[REQUIRED ACTION]:
Locate the line that contains "Search by given". Copy it and every following line through the end of the records, exactly, and include nothing else.

[PROVIDED DATA]:
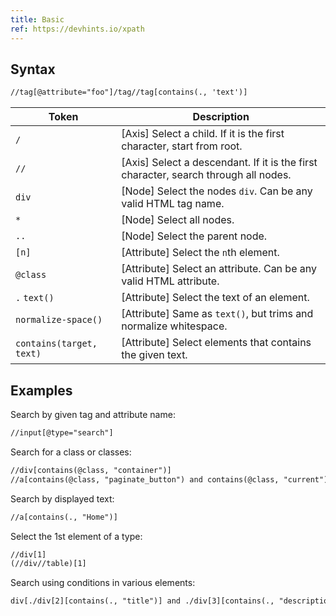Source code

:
 ```yaml
---
title: Basic
ref: https://devhints.io/xpath
---
```


## Syntax

```txt
//tag[@attribute="foo"]/tag//tag[contains(., 'text')]
```

| Token | Description |
| --- | --- |
| `/` | [Axis] Select a child. If it is the first character, start from root. |
| `//` | [Axis] Select a descendant. If it is the first character, search through all nodes. |
| `div` | [Node] Select the nodes `div`. Can be any valid HTML tag name. |
| `*` | [Node] Select all nodes. |
| `..` | [Node] Select the parent node. |
| `[n]` | [Attribute] Select the `n`th element. |
| `@class` | [Attribute] Select an attribute. Can be any valid HTML attribute. |
| `.` `text()` | [Attribute] Select the text of an element. |
| `normalize-space()` | [Attribute] Same as `text()`, but trims and normalize whitespace. |
| `contains(target, text)` | [Attribute] Select elements that contains the given text. |

## Examples

Search by given tag and attribute name:

```txt
//input[@type="search"]
```

Search for a class or classes:

```txt
//div[contains(@class, "container")]
//a[contains(@class, "paginate_button") and contains(@class, "current")]
```

Search by displayed text:

```txt
//a[contains(., "Home")]
```

Select the 1st element of a type:

```txt
//div[1]
(//div//table)[1]
```

Search using conditions in various elements:

```txt
div[./div[2][contains(., "title")] and ./div[3][contains(., "description")]]
```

[SOLUTION]:
Search by given tag and attribute name:

```txt
//input[@type="search"]
```

Search for a class or classes:

```txt
//div[contains(@class, "container")]
//a[contains(@class, "paginate_button") and contains(@class, "current")]
```

Search by displayed text:

```txt
//a[contains(., "Home")]
```

Select the 1st element of a type:

```txt
//div[1]
(//div//table)[1]
```

Search using conditions in various elements:

```txt
div[./div[2][contains(., "title")] and ./div[3][contains(., "description")]]
```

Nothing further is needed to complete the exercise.